Looking back, is there anything you would do differently? Both in your books or in your publishing process?
In the books, a couple of things. There are a few too many named characters in Empire’s Daughter, but the one thing I perhaps regret is not giving the characters Cillian and Sorley, who are introduced in Empire’s Hostage, more history. There is a difficult relationship between them that is not revealed until Empire’s Exile, and perhaps it should have been briefly introduced in Hostage. But I would have had to have known about it, and I didn’t – it emerged as a subplot only after Sorley reappeared in the third book, which I hadn’t planned for him to do. In publishing, no. I like the freedom of indie publishing. I am not writing to market or being told by an editor to change something major. (Well, I have been, but it’s my choice to listen or not.) I like the community of other indie writer friends I have. I don’t much like marketing, but my traditionally published friends have to do that too.

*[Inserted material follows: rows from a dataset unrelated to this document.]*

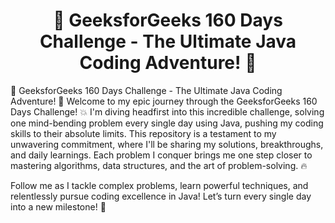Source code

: <h1 align="center">🚀 GeeksforGeeks 160 Days Challenge - The Ultimate Java Coding Adventure! 🌟</h1>
🚀 GeeksforGeeks 160 Days Challenge - The Ultimate Java Coding Adventure! 🌟
Welcome to my epic journey through the GeeksforGeeks 160 Days Challenge! 💥 I'm diving headfirst into this incredible challenge, solving one mind-bending problem every single day using Java, pushing my coding skills to their absolute limits. This repository is a testament to my unwavering commitment, where I'll be sharing my solutions, breakthroughs, and daily learnings. Each problem I conquer brings me one step closer to mastering algorithms, data structures, and the art of problem-solving. 🔥

Follow me as I tackle complex problems, learn powerful techniques, and relentlessly pursue coding excellence in Java! Let’s turn every single day into a new milestone! 🚀
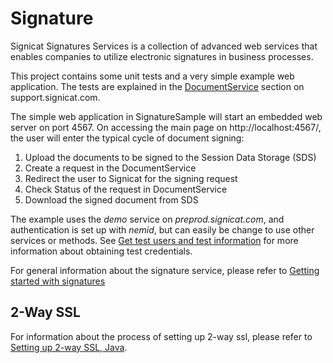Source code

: # Signature

Signicat Signatures Services is a collection of advanced web services that enables companies to utilize electronic signatures in business processes.

This project contains some unit tests and a very simple example web application. 
The tests are explained in the [DocumentService](https://support.signicat.com/display/S2/DocumentService) section on support.signicat.com. 
 
The simple web application in SignatureSample will start an embedded web server on port 4567. 
On accessing the main page on http://localhost:4567/, the user will enter the typical cycle of document signing:
 
1. Upload the documents to be signed to the Session Data Storage (SDS)
2. Create a request in the DocumentService
3. Redirect the user to Signicat for the signing request
4. Check Status of the request in DocumentService
5. Download the signed document from SDS
 
The example uses the *demo* service on *preprod.signicat.com*, and authentication is set up with *nemid*, but can easily be change to use other services or methods.
See [Get test users and test information](https://support.signicat.com/display/S2/Get+test+users+and+test+information) for more information about obtaining test credentials.

For general information about the signature service, please refer to [Getting started with signatures](https://support.signicat.com/display/S2/Getting+started+with+signatures)

## 2-Way SSL
For information about the process of setting up 2-way ssl, please refer to [Setting up 2-way SSL, Java](https://developer.signicat.com/documentation/ssl/setting-up-2-way-ssl-java/). 
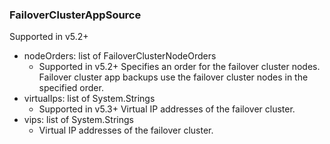 ### FailoverClusterAppSource
Supported in v5.2+

- nodeOrders: list of FailoverClusterNodeOrders
  - Supported in v5.2+
  Specifies an order for the failover cluster nodes. Failover cluster app backups use the failover cluster nodes in the specified order.
- virtualIps: list of System.Strings
  - Supported in v5.3+
  Virtual IP addresses of the failover cluster.
- vips: list of System.Strings
  - Virtual IP addresses of the failover cluster.
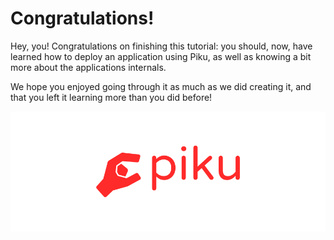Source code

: # Congratulations!

Hey, you!
Congratulations on finishing this tutorial: you should, now, have learned how to deploy an application using Piku,
as well as knowing a bit more about the applications internals.

We hope you enjoyed going through it as much as we did creating it, and that you
left it learning more than you did before!

![Piku Logo](./assets/logo.png)

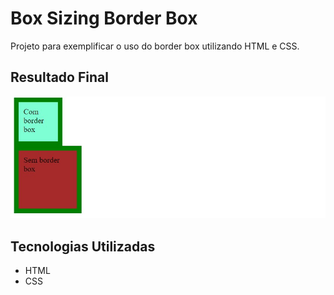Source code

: # Box Sizing Border Box
Projeto para exemplificar o uso do border box utilizando HTML e CSS.

## Resultado Final

[<img src="./resultado.jpg" alt="border box usando HTML e CSS">](https://priscila199.github.io/box-sizing-border-box/)

## Tecnologias Utilizadas
- HTML
- CSS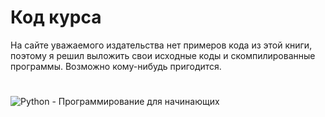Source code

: # Код курса
На сайте уважаемого издательства нет примеров кода из этой книги, поэтому я решил выложить свои исходные коды и скомпилированные программы. Возможно кому-нибудь пригодится.
#
![Python - Программирование для начинающих](https://github.com/olegbukatchuk/python-beginners/blob/master/img/image.jpg)
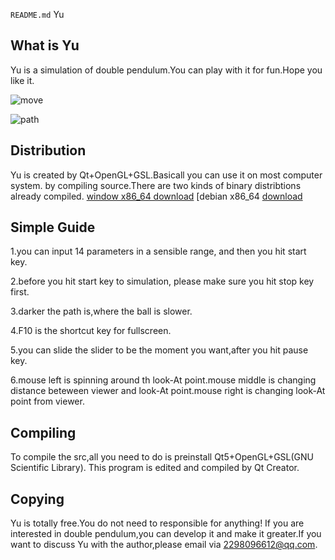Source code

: 
`README.md` Yu

## What is Yu ##
Yu is a simulation of double pendulum.You can play with it for fun.Hope you
like it.

![move](https://github.com/qiuqiufrank/doublePendulum/blob/master/downloads/gif/Yu1.gif)

![path](https://github.com/qiuqiufrank/doublePendulum/blob/master/downloads/gif/Yu2.gif)

## Distribution ##
Yu is created by Qt+OpenGL+GSL.Basicall you can use it on most computer system.
by compiling source.There are two kinds of binary distribtions already compiled.
[window x86_64 download](https://github.com/qiuqiufrank/Yu/raw/master/downloads/windows_x86_64/Yu_windows_x86.zip)
[debian x86_64 [download](https://github.com/qiuqiufrank/Yu/raw/master/downloads/windows_x86_64/Yu_windows_x86.zip)

## Simple Guide ##

1.you can input 14 parameters in a sensible range, and then you hit start key.

2.before you hit start key to simulation, please make sure you hit stop key first.

3.darker the path is,where the ball is slower.

4.F10 is the shortcut key for fullscreen.

5.you can slide the slider to be the moment you want,after you hit pause key.

6.mouse left is spinning around th look-At point.mouse middle is changing distance beteween
viewer and look-At point.mouse right is changing look-At point from viewer.


## Compiling ##
To compile the src,all you need to do is preinstall Qt5+OpenGL+GSL(GNU Scientific Library).
This program is edited and compiled by Qt Creator.

## Copying ##
Yu is totally free.You do not need to responsible for anything! If you are interested in
double pendulum,you can develop it and make it greater.If you want to discuss Yu with
the author,please email via 2298096612@qq.com.
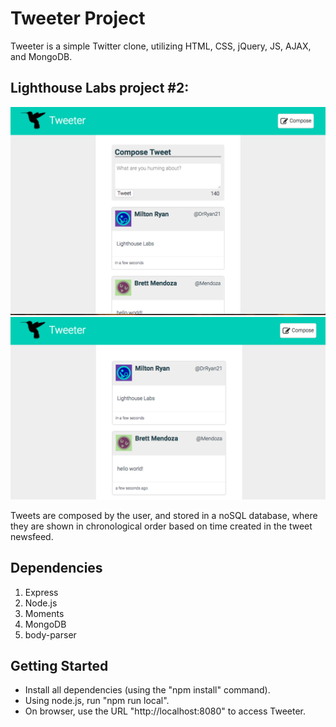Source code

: # Tweeter Project

Tweeter is a simple Twitter clone, utilizing HTML, CSS, jQuery, JS, AJAX, and MongoDB.

## Lighthouse Labs project #2:

!["Screenshot of homepage with tweet composer"](https://github.com/al8876/tweeter/blob/master/docs/tweeter-compose.png?raw=true)
!["Screenshot of closing tweet composer and view of tweet feed"](https://github.com/al8876/tweeter/blob/master/docs/tweeter-feed.png?raw=true)

Tweets are composed by the user, and stored in a noSQL database, where they are shown in chronological order based on time created in the tweet newsfeed. 

## Dependencies
1) Express
2) Node.js
3) Moments
4) MongoDB
5) body-parser

## Getting Started
- Install all dependencies (using the "npm install" command).
- Using node.js, run "npm run local".
- On browser, use the URL "http://localhost:8080" to access Tweeter.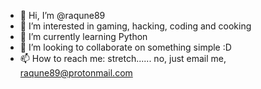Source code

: - 👋 Hi, I’m @raqune89
- 👀 I’m interested in gaming, hacking, coding and cooking
- 🌱 I’m currently learning Python
- 💞️ I’m looking to collaborate on something simple :D
- 📫 How to reach me: stretch...... no, just email me, raqune89@protonmail.com

<!---
raqune89/raqune89 is a ✨ special ✨ repository because its `README.md` (this file) appears on your GitHub profile.
You can click the Preview link to take a look at your changes.
--->
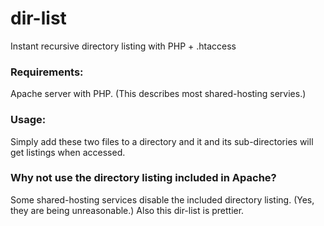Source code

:# dir-list
Instant recursive directory listing with PHP + .htaccess

### Requirements:
Apache server with PHP. (This describes most shared-hosting servies.)

### Usage:
Simply add these two files to a directory and it and its sub-directories will get listings when accessed.

### Why not use the directory listing included in Apache?
Some shared-hosting services disable the included directory listing. (Yes, they are being unreasonable.) Also this dir-list is prettier.
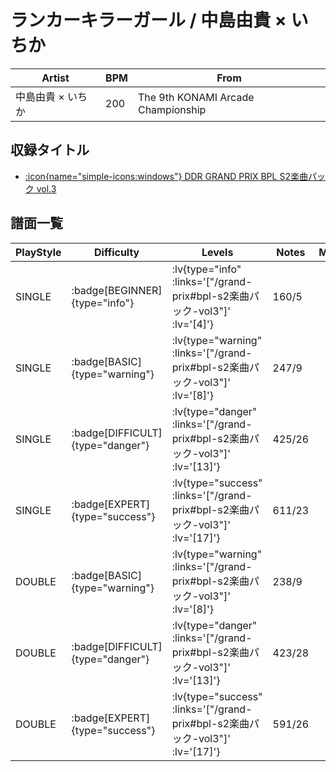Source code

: # ランカーキラーガール / 中島由貴 × いちか

|Artist|BPM|From|
|------|---|----|
|中島由貴 × いちか|200|The 9th KONAMI Arcade Championship|

## 収録タイトル

- [ :icon{name="simple-icons:windows"} DDR GRAND PRIX BPL S2楽曲パック vol.3](/grand-prix#bpl-s2楽曲パック-vol3)

## 譜面一覧

|PlayStyle|Difficulty|Levels|Notes|Movie|
|---------|----------|------|-----|-----|
|SINGLE| :badge[BEGINNER]{type="info"} | :lv{type="info" :links='["/grand-prix#bpl-s2楽曲パック-vol3"]' :lv='[4]'} |160/5||
|SINGLE| :badge[BASIC]{type="warning"} | :lv{type="warning" :links='["/grand-prix#bpl-s2楽曲パック-vol3"]' :lv='[8]'} |247/9||
|SINGLE| :badge[DIFFICULT]{type="danger"} | :lv{type="danger" :links='["/grand-prix#bpl-s2楽曲パック-vol3"]' :lv='[13]'} |425/26||
|SINGLE| :badge[EXPERT]{type="success"} | :lv{type="success" :links='["/grand-prix#bpl-s2楽曲パック-vol3"]' :lv='[17]'} |611/23||
|DOUBLE| :badge[BASIC]{type="warning"} | :lv{type="warning" :links='["/grand-prix#bpl-s2楽曲パック-vol3"]' :lv='[8]'} |238/9||
|DOUBLE| :badge[DIFFICULT]{type="danger"} | :lv{type="danger" :links='["/grand-prix#bpl-s2楽曲パック-vol3"]' :lv='[13]'} |423/28||
|DOUBLE| :badge[EXPERT]{type="success"} | :lv{type="success" :links='["/grand-prix#bpl-s2楽曲パック-vol3"]' :lv='[17]'} |591/26||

The most important question, the most burning one for me, personally- will there be more? 🙂
Well, by the time this interview is published I should be done the first draft of Empire’s Heir, Book II of the second trilogy, Empire’s Reprise, with September publication planned. I won’t say too much about it, except that one of the two narrators – my first time with a two point-of-view narration – is Cillian – which I suspect will make a number of my readers happy. It takes us back to a setting used in Empire’s Exile (Book III of Empire’s Legacy) and almost all the familiar main characters from Legacy are there, if somewhat older.
Other than that, subscribers to my monthly newsletter are getting a prequel story in instalments, and as well as the third book of the current trilogy, I think there will be another novella or two. Druisius is being rather insistent he has a story to tell too.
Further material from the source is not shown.